9/11 Fifteen Years On: Lessons Identified

Atamar Anagul by Amy Hanson
Atamar Anagul by Amy Hanson

Atamar Anagul and Aleksandr Kozhevnikov have been asked to contribute their thoughts on the lessons of 9/11. It should be stressed that any views are those of the Mr Anagul and Dr Kozhevnikov themselves, not endorsed by the website or the author or publishers of Bleedback.

 

By Atamar Anagul

The two extremes feed each other

To increase the number of young Muslims in your country being recruited to ‘terrorist’ movements, give your nationalistic, Islamophobic elements free rein. Make your politicians fuel suspicion and hatred of Muslims.

That’s probably the most efficient thing you could do to make terrorist recruitment worse.

The message from Al Qaida, Daesh (‘Islamic State’) and those who recruit for them:

  • The West is at war against Muslims and against Islam itself
  • Muslims can’t live in the West and still follow Islam. Desert your religion or leave your country.
  • Non-Muslims hate Muslims.
  • You will never be valued in your country; never be allowed to participate, contribute and succeed.
  • Given half a chance, non-Muslims will persecute you.
  • They might seem nice. But all it takes is a demagogue to bring the hatred out, and your ‘friends’, neighbours, and colleagues will turn against you (Anwar al-Awlaki argued this very convincingly using specific, true examples like Bosnia).

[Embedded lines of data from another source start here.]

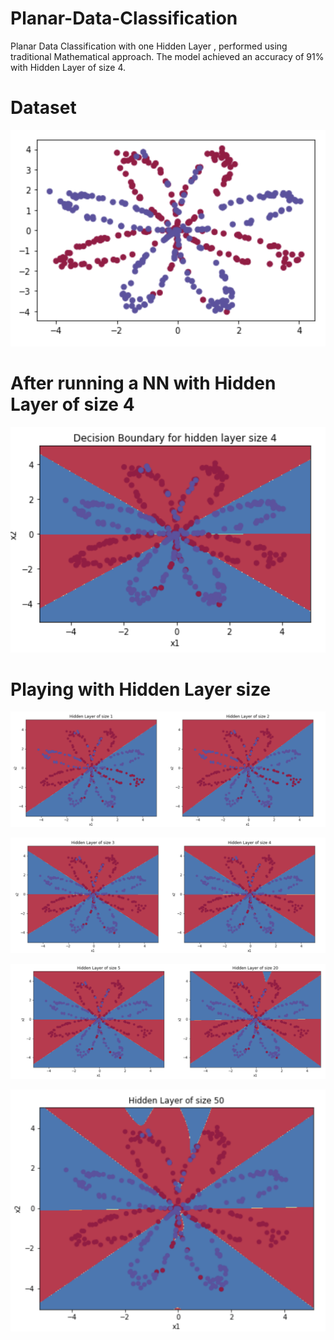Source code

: # Planar-Data-Classification
Planar Data Classification with one Hidden Layer , performed using traditional Mathematical approach. The model achieved an accuracy of 91% with Hidden Layer of size 4.

# Dataset

![](https://github.com/infiniteoverflow/Planar-Data-Classification/blob/master/Images/dataset.png)


# After running a NN with Hidden Layer of size 4

![](https://github.com/infiniteoverflow/Planar-Data-Classification/blob/master/Images/hidden4.png)

# Playing with Hidden Layer size

![](https://github.com/infiniteoverflow/Planar-Data-Classification/blob/master/Images/h1.png)

![](https://github.com/infiniteoverflow/Planar-Data-Classification/blob/master/Images/h2.png)

![](https://github.com/infiniteoverflow/Planar-Data-Classification/blob/master/Images/h3.png)

![](https://github.com/infiniteoverflow/Planar-Data-Classification/blob/master/Images/h4.png)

If you want to stop terrorist recruiting, prove that message wrong. Show young people that they are valued and have something to contribute.

And what you say has to be true. Otherwise, forget it. You have no credibility.

Superficial attempts at ‘messaging’ or ‘counter-narratives’ don’t work. There is enough evidence to prove that list of messages right. Your valuing of Muslims must drown out all the hatred they experience in your country. Good luck with that.

white-power-graffiti

This principle works in both directions. Aggression by Muslims against non-Muslims living their way of life (their dress, their drink, their culture), as well as violence and attacks, whips up anti-Muslim hatred. Muslims in the West: you can fuel that ‘war on Islam’ that you believe exists. Or you can overcome it.

Your choice.

 

Military solutions don’t last in this ‘war’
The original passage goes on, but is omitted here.